# [Records for the exercise]
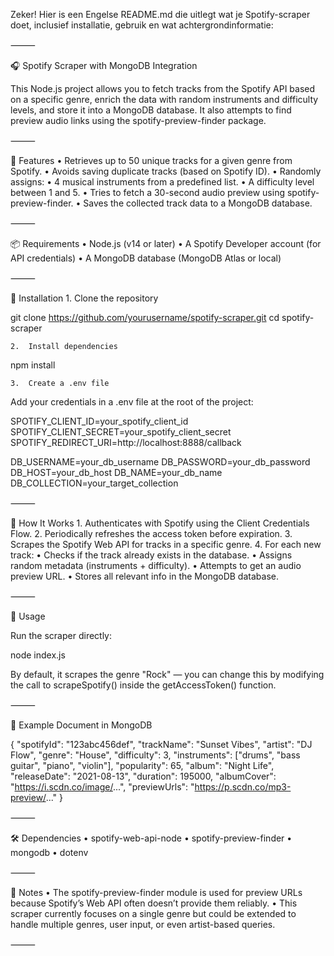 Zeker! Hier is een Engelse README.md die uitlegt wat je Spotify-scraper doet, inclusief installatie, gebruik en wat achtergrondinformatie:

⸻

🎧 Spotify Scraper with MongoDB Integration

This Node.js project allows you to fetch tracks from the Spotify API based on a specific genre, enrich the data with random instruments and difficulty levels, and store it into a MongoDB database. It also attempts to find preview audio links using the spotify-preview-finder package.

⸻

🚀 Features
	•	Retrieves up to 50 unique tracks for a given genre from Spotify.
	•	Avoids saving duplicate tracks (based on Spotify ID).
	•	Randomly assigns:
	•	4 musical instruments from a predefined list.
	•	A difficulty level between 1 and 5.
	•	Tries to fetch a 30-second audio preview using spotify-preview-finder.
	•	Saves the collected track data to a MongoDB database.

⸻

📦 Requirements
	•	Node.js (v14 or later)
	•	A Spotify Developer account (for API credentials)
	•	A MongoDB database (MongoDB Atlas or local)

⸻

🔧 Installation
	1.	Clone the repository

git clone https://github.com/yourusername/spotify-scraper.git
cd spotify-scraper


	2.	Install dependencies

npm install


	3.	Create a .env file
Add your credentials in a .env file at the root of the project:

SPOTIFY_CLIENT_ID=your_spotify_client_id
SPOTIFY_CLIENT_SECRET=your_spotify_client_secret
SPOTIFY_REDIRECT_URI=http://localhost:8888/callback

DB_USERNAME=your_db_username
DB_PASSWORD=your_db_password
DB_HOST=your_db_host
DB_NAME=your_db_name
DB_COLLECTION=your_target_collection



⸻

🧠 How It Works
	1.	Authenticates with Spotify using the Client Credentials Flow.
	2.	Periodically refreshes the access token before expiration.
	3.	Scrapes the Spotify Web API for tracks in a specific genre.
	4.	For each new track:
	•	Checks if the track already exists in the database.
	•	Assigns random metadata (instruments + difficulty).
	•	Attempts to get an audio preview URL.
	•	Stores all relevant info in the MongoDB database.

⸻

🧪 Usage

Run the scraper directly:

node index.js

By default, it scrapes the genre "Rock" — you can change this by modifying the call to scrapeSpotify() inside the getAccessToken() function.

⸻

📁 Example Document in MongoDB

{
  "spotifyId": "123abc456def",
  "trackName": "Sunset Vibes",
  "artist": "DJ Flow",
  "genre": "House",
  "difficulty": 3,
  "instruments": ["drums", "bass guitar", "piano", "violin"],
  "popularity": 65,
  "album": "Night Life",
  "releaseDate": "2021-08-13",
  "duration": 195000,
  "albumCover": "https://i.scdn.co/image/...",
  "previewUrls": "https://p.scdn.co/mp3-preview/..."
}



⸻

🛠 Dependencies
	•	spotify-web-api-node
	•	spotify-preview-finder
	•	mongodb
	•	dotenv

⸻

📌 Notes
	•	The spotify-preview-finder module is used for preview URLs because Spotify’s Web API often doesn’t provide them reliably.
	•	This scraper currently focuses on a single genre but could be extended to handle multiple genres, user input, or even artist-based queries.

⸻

--

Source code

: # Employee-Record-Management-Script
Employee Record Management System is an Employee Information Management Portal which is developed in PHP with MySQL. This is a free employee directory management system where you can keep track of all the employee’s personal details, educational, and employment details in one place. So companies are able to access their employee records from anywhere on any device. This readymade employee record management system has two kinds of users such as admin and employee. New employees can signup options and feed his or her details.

...

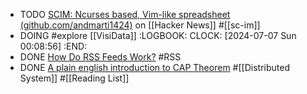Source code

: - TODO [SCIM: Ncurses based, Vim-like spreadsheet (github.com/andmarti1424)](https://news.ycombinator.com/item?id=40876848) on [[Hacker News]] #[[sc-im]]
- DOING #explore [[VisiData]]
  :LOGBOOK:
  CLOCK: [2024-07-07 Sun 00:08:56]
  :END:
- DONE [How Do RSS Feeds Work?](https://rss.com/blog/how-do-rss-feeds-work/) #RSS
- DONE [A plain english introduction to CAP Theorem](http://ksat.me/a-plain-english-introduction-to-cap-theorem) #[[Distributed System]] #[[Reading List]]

# [What the task requires]
From the entries, copy every line in which the string "https" can be found.

# [Answer below]
git clone https://github.com/yourusername/spotify-scraper.git
  "albumCover": "https://i.scdn.co/image/...",
  "previewUrls": "https://p.scdn.co/mp3-preview/..."
: - TODO [SCIM: Ncurses based, Vim-like spreadsheet (github.com/andmarti1424)](https://news.ycombinator.com/item?id=40876848) on [[Hacker News]] #[[sc-im]]
- DONE [How Do RSS Feeds Work?](https://rss.com/blog/how-do-rss-feeds-work/) #RSS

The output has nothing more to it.